The lender on Tuesday reported a 36 per cent year-on-year drop in pre-tax profits to $3.1bn for the three months to September, which was above bank-compiled analyst forecasts of $2.1bn. Noel Quinn, HSBC’s chief executive, labelled the results “promising”.

HSBC shares rose as much as 5.3 per cent in Hong Kong on Tuesday after the results were released, hitting their highest level in about two months.

HSBC cancelled its payout for the first time in 74 years earlier this year following pressure from the Bank of England, infuriating its Hong Kong shareholders. It said a 2020 payout would depend on the bank’s forecasts for 2021 and its consultations with regulators. “We will seek to pay a conservative dividend if circumstances allow,” Mr Quinn said.

Provisions for bad loans dropped to $785m in the third quarter compared with $3.8bn in the previous quarter. The average analyst forecast was for $2bn in provisions for the third quarter.

The lender said it expected total loan losses to be closer to the lower end of the $8-13bn range it had earlier forecast for the whole year.

“This latest guidance, which continues to be subject to a high degree of uncertainty due to Covid-19 and geopolitical tensions, assumes that the likelihood of further significant deterioration in the current economic outlook is low,” the bank said.

The slower rate of new provisions in the third quarter came as the global economy tentatively reopened from strict lockdowns prompted by the pandemic.

This matched the trend last week at Barclays, which set aside an additional £608m, substantially lower than the £3.7bn reserved in the first six months of the year.

HSBC revenue fell by 11 per cent year on year to $11.9bn in the third quarter.

HSBC’s shares have plunged by more than 40 per cent this year as the lender struggles with the combined challenges of coronavirus, a UK regulatory ban on dividends, ultra-low interest rates and a confrontation between China and the west over Hong Kong, its most important market.

The bank said it expected to further cut costs. It would look to lower its original $31bn target for its annual cost base for 2022, adding it would release a “detailed and updated” transformation plan when it published its full-year results.

Mark Tucker, chairman, and Mr Quinn are re-evaluating a strategy unveiled only in February, preparing deeper cuts and exploring the sale of persistently underperforming businesses, such as its US retail arm, the FT has reported.

Mr Quinn said on Tuesday that the smaller fall in profits before tax for the quarter was in part due to the lower expected loan losses and “continued good cost management”. 

HSBC said it expected to increase investment in Asia due to the region’s economies “rebounding strongly” from the pandemic. The bank said it would provide an update on the future of its French and US operations in February 2021.
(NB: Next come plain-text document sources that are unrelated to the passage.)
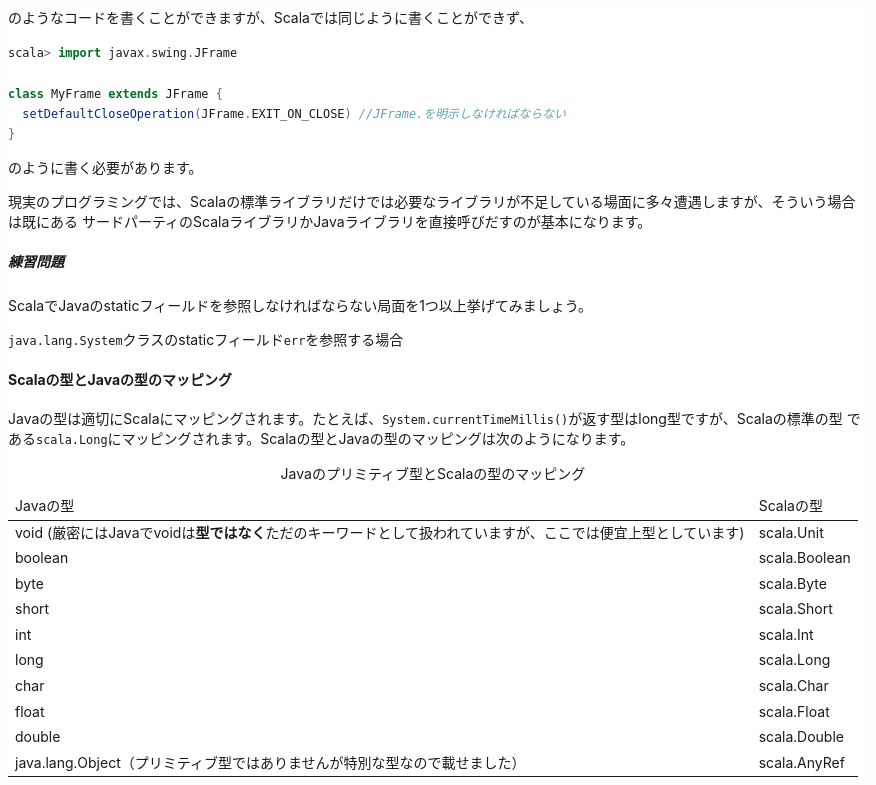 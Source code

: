 のようなコードを書くことができますが、Scalaでは同じように書くことができず、

```scala
scala> import javax.swing.JFrame

class MyFrame extends JFrame {
  setDefaultCloseOperation(JFrame.EXIT_ON_CLOSE) //JFrame.を明示しなければならない
}
```

のように書く必要があります。

現実のプログラミングでは、Scalaの標準ライブラリだけでは必要なライブラリが不足している場面に多々遭遇しますが、そういう場合は既にある
サードパーティのScalaライブラリかJavaライブラリを直接呼びだすのが基本になります。

##### 練習問題

ScalaでJavaのstaticフィールドを参照しなければならない局面を1つ以上挙げてみましょう。



`java.lang.System`クラスのstaticフィールド`err`を参照する場合



#### Scalaの型とJavaの型のマッピング

Javaの型は適切にScalaにマッピングされます。たとえば、`System.currentTimeMillis()`が返す型はlong型ですが、Scalaの標準の型
である`scala.Long`にマッピングされます。Scalaの型とJavaの型のマッピングは次のようになります。

<table class="table table-bordered">
<caption>Javaのプリミティブ型とScalaの型のマッピング</caption>
<thead>
  <tr>
    <td>Javaの型</td> <td>Scalaの型</td>
  </tr>
</thead>
<tbody>
  <tr>
    <td>void (厳密にはJavaでvoidは<strong>型ではなく</strong>ただのキーワードとして扱われていますが、ここでは便宜上型としています)</td> <td>scala.Unit</td>
  </tr>
  <tr>
    <td>boolean </td> <td>scala.Boolean</td>
  </tr>
  <tr>
    <td>byte </td> <td>scala.Byte</td>
  </tr>
  <tr>
    <td>short</td> <td>scala.Short</td>
  </tr>
  <tr>
    <td>int</td> <td>scala.Int</td>
  </tr>
  <tr>
    <td>long</td> <td>scala.Long</td>
  </tr>
  <tr>
    <td>char</td> <td>scala.Char</td>
  </tr>
  <tr>
    <td>float</td> <td>scala.Float</td>
  </tr>
  <tr>
    <td>double</td> <td>scala.Double</td>
  </tr>
  <tr>
    <td>java.lang.Object（プリミティブ型ではありませんが特別な型なので載せました）</td> <td>scala.AnyRef</td>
The bank highlighted the passage of a national security law and US sanctions on 11 Hong Kong officials under a list of risks to its operations. The US has threatened secondary sanctions on financial institutions which fail to cut ties with the officials.

“The financial impact to the group of geopolitical risks in Asia is heightened due to the strategic importance of the region, and Hong Kong in particular, in terms of profitability and prospects for growth,” HSBC said.